**Exercise**: Before you return the lines below, strip out any images and keep every word as written.

**Dataset content**:
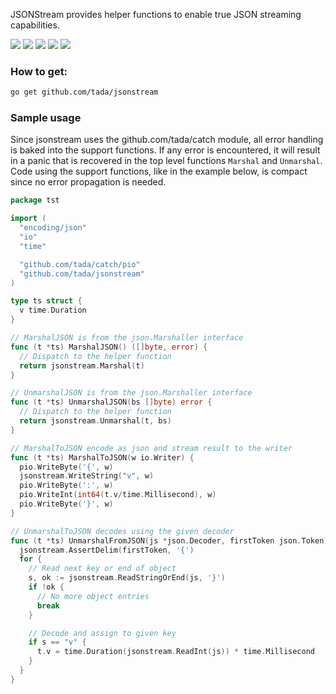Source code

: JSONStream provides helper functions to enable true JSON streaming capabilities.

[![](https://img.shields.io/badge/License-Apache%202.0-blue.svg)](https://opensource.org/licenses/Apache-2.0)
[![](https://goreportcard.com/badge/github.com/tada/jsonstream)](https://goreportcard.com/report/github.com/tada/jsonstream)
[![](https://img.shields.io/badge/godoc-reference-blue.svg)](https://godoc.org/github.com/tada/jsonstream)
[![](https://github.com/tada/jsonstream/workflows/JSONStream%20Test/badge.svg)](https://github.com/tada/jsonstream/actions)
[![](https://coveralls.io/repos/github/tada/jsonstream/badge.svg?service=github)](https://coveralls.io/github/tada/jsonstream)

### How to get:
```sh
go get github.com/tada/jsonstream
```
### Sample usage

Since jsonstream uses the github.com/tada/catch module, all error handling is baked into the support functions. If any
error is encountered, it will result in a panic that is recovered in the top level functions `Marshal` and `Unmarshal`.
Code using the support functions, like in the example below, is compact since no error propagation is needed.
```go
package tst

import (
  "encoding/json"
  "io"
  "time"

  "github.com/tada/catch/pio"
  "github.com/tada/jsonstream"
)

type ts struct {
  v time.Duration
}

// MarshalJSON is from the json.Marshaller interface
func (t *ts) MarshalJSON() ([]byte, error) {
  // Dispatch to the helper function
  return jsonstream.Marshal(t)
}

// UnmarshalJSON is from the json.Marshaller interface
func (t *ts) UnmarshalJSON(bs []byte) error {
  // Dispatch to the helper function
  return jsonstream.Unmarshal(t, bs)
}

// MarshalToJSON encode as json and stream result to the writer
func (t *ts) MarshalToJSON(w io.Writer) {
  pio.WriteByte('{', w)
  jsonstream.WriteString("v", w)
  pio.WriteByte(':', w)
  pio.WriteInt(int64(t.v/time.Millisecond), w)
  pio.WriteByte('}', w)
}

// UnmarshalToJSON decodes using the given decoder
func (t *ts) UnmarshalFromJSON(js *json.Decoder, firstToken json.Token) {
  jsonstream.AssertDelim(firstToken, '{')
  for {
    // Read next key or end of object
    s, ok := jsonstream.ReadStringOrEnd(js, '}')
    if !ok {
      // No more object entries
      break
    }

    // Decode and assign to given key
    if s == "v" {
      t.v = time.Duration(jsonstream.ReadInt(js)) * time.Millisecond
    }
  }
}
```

**Expected answer**:
Source code

: JSONStream provides helper functions to enable true JSON streaming capabilities.

[![](https://img.shields.io/badge/License-Apache%202.0-blue.svg)](https://opensource.org/licenses/Apache-2.0)
[![](https://goreportcard.com/badge/github.com/tada/jsonstream)](https://goreportcard.com/report/github.com/tada/jsonstream)
[![](https://img.shields.io/badge/godoc-reference-blue.svg)](https://godoc.org/github.com/tada/jsonstream)
[![](https://github.com/tada/jsonstream/workflows/JSONStream%20Test/badge.svg)](https://github.com/tada/jsonstream/actions)
[![](https://coveralls.io/repos/github/tada/jsonstream/badge.svg?service=github)](https://coveralls.io/github/tada/jsonstream)

### How to get:
```sh
go get github.com/tada/jsonstream
```
### Sample usage

Since jsonstream uses the github.com/tada/catch module, all error handling is baked into the support functions. If any
error is encountered, it will result in a panic that is recovered in the top level functions `Marshal` and `Unmarshal`.
Code using the support functions, like in the example below, is compact since no error propagation is needed.
```go
package tst

import (
  "encoding/json"
  "io"
  "time"

  "github.com/tada/catch/pio"
  "github.com/tada/jsonstream"
)

type ts struct {
  v time.Duration
}

// MarshalJSON is from the json.Marshaller interface
func (t *ts) MarshalJSON() ([]byte, error) {
  // Dispatch to the helper function
  return jsonstream.Marshal(t)
}

// UnmarshalJSON is from the json.Marshaller interface
func (t *ts) UnmarshalJSON(bs []byte) error {
  // Dispatch to the helper function
  return jsonstream.Unmarshal(t, bs)
}

// MarshalToJSON encode as json and stream result to the writer
func (t *ts) MarshalToJSON(w io.Writer) {
  pio.WriteByte('{', w)
  jsonstream.WriteString("v", w)
  pio.WriteByte(':', w)
  pio.WriteInt(int64(t.v/time.Millisecond), w)
  pio.WriteByte('}', w)
}

// UnmarshalToJSON decodes using the given decoder
func (t *ts) UnmarshalFromJSON(js *json.Decoder, firstToken json.Token) {
  jsonstream.AssertDelim(firstToken, '{')
  for {
    // Read next key or end of object
    s, ok := jsonstream.ReadStringOrEnd(js, '}')
    if !ok {
      // No more object entries
      break
    }

    // Decode and assign to given key
    if s == "v" {
      t.v = time.Duration(jsonstream.ReadInt(js)) * time.Millisecond
    }
  }
}
```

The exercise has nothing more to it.